I'm not sure why I wasn't expecting much from this book but it was really excellent. Even Ernest Hemingway gave it lofty praise. It was on the 'suggested reading list' for Kenya.

This is the memoir of an amazing woman, Beryl Markham, pioneer, successful horse trainer and crackerjack aviatrix. She was the first person to fly non-stop (solo) from Great Britain to North America in 1936. The memoir (drafted in 1942) is beautifully written. She recounts her days in the wilds of Kenya (then British East Africa) where she was raised during the early 20th century. Each chapter tells another interesting story about her fascinating life, the people she met (including boisterous ex-pats), the prideful natives she worked with and the untouched wilderness that she got to explore.

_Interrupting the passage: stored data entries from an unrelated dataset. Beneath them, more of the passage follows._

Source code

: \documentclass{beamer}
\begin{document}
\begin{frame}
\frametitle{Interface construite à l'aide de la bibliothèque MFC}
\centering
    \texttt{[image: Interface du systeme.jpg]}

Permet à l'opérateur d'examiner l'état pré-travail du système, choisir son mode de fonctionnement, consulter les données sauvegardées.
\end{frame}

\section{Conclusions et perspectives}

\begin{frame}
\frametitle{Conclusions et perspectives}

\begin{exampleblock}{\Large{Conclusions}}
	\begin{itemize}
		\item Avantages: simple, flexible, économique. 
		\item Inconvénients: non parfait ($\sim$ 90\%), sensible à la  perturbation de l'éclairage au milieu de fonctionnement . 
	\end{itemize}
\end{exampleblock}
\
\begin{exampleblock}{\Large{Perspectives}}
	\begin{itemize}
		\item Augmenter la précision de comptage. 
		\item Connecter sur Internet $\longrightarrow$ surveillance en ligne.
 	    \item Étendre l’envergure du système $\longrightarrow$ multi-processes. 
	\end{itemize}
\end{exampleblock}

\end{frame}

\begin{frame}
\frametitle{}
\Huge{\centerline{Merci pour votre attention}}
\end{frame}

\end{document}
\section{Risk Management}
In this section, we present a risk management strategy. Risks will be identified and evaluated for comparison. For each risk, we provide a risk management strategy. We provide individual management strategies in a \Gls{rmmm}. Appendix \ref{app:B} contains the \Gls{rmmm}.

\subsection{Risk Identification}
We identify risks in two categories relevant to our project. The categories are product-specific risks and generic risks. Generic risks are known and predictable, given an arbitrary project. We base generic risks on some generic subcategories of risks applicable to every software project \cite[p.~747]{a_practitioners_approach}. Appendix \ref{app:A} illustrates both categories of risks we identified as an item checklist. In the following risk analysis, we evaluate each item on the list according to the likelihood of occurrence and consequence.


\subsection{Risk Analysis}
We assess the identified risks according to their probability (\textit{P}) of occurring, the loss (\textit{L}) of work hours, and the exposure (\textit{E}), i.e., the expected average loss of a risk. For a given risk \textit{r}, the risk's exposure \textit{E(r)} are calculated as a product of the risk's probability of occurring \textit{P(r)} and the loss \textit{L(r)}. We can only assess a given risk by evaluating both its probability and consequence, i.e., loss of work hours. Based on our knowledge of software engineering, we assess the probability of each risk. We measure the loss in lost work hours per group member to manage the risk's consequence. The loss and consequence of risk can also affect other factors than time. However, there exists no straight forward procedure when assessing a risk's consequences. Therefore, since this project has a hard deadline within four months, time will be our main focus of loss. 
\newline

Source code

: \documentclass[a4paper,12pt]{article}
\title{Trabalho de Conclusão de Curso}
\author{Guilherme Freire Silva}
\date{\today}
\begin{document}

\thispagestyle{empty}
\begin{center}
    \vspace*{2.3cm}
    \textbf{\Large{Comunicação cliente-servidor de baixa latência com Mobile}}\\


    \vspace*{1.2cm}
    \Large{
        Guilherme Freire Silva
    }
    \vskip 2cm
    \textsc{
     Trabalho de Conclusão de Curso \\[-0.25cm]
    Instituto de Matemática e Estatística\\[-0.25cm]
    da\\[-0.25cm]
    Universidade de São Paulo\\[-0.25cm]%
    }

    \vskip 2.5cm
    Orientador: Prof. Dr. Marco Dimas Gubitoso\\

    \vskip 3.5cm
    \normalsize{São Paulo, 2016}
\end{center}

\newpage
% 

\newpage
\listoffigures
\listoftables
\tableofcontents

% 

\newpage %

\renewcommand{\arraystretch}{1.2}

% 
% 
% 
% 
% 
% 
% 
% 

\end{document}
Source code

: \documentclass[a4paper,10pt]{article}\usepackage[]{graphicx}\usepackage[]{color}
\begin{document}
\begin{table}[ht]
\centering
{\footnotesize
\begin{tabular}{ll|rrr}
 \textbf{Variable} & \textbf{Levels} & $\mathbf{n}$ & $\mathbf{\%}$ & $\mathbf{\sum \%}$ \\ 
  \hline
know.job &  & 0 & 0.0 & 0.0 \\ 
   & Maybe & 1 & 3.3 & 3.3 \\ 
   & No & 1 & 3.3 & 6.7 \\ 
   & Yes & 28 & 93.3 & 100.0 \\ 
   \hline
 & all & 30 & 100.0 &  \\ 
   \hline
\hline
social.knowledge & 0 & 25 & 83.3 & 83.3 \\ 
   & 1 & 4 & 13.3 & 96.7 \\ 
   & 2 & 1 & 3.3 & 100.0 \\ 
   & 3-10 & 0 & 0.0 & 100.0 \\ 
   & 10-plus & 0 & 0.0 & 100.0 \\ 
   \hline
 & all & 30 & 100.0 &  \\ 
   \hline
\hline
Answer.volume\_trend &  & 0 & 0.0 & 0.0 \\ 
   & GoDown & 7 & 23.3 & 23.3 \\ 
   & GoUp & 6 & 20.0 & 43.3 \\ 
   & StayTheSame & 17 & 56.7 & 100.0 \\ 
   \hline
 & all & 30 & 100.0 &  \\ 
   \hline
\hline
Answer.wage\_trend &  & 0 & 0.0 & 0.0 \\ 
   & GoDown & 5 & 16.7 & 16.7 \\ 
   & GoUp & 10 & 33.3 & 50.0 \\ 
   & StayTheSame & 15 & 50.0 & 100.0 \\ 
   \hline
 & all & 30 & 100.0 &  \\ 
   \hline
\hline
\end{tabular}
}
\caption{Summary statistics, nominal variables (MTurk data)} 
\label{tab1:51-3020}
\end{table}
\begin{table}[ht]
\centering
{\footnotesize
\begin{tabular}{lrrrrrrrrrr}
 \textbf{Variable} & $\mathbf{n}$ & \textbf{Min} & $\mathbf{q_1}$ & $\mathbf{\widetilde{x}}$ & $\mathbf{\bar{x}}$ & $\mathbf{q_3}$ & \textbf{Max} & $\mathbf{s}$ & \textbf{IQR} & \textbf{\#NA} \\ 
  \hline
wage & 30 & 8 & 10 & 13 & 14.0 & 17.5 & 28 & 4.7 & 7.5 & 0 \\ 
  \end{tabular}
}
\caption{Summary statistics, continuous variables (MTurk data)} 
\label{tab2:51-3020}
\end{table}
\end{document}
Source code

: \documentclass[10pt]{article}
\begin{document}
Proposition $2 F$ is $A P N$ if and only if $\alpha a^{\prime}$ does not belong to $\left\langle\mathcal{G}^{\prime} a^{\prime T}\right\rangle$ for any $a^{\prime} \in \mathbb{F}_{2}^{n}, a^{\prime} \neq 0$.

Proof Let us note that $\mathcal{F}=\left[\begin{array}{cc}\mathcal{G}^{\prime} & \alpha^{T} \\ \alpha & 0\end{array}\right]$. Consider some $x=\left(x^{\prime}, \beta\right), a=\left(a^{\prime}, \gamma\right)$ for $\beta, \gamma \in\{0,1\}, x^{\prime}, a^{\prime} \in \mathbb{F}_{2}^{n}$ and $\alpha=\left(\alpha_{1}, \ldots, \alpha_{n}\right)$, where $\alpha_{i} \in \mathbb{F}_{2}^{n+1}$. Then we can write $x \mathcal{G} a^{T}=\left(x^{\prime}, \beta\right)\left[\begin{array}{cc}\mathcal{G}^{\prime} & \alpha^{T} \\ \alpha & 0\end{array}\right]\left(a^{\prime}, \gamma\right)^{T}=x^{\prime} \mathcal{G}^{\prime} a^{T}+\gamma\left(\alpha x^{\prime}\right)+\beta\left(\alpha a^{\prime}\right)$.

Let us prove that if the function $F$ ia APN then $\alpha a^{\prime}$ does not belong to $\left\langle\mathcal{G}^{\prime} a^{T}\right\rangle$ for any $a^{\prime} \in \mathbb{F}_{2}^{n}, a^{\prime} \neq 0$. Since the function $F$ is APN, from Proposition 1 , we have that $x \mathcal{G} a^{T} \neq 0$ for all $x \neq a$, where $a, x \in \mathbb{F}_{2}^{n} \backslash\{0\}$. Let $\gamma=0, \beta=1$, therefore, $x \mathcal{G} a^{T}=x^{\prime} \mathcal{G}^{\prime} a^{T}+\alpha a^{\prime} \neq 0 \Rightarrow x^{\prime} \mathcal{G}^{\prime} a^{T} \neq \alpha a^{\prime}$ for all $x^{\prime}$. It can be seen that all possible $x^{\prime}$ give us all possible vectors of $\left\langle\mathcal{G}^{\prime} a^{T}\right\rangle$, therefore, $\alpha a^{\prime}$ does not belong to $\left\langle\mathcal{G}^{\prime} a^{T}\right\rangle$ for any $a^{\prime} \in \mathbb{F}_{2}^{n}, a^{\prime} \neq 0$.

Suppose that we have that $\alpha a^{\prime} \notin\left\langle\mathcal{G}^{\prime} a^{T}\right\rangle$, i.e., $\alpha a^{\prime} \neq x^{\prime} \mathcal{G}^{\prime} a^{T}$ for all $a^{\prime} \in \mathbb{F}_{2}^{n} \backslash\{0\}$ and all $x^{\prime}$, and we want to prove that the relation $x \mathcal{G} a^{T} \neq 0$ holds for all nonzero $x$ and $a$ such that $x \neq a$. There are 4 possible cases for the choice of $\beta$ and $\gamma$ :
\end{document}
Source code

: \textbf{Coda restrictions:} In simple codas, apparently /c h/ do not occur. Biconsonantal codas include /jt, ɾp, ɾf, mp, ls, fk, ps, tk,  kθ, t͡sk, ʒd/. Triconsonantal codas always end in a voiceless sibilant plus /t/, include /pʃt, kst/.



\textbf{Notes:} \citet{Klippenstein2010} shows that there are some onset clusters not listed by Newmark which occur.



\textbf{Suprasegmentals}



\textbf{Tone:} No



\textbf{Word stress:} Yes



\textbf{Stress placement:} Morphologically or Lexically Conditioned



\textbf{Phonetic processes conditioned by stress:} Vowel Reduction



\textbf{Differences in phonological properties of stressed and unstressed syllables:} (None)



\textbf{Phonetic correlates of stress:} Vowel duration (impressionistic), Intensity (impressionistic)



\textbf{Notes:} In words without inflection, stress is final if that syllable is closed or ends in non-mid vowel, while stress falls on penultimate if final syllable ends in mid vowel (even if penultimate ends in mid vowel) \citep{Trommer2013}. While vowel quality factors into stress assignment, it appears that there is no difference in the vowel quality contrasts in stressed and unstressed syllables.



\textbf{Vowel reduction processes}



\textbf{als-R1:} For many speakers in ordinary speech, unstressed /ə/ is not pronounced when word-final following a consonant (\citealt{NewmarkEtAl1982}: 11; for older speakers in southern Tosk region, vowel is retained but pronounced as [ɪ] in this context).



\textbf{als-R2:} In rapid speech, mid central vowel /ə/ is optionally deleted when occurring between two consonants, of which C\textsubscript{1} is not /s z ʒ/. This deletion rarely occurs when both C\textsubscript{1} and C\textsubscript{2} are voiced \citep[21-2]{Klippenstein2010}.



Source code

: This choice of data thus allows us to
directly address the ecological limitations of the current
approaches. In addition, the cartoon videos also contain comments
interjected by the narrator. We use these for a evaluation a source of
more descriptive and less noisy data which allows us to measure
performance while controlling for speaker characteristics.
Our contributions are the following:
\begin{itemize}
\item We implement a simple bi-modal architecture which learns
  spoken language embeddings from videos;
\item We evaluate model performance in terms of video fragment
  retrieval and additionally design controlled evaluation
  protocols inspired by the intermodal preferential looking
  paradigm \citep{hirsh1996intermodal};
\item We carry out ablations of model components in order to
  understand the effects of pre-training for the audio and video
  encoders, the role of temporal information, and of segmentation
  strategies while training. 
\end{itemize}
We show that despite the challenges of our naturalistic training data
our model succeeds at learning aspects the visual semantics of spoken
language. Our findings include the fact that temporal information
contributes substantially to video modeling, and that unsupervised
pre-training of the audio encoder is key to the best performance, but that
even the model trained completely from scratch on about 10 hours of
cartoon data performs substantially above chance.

Having already read the fictional account of her life in 'Circling the Sun' (which I enjoyed), I felt it only right to read her actual memoir.

On learning to fly:
"We began at the first hour of the morning. We began when the sky was clean and ready for the sun and you could see your breath and smell traces of the night. We began every morning at the same hour in what we were pleased to call the Nairobi Aerodrome, climbing away from it with derisive clamour, while the burghers of the town twitched in their beds and dreamed perhaps of all unpleasant things that drone - of wings and stings and corridors of Bedlam."

On flying:
"One day the stars will be as familiar to each man as the landmarks, the curves, and the hills on the road that leads to his door, and one day this will be an airborne life. But by then men will have forgotten how to fly; they will be passengers on machines whose conductors are carefully promoted to a familiarity with labelled buttons, and in whose minds knowledge of the sky and the wind and the way of weather will be extraneous as passing fiction."

On Elephants:
"Elephants, beyond the fact that their size and conformation are aesthetically more suited to the treading of this earth than our angular informity, have an average intelligence comparable to our own. Of course they are less agile and physically less adaptable than ourselves -- nature having developed their bodies in one direction and their brains in another, while human beings, on the other hand, drew from Mr. Darwin's lottery of evolution both the winning ticket and the stub to match it. This, I suppose, is why we are so wonderful and can make movies and electric razors and wireless sets -- and guns with which to shoot the elephant, the hare, clay pigeons, and each other."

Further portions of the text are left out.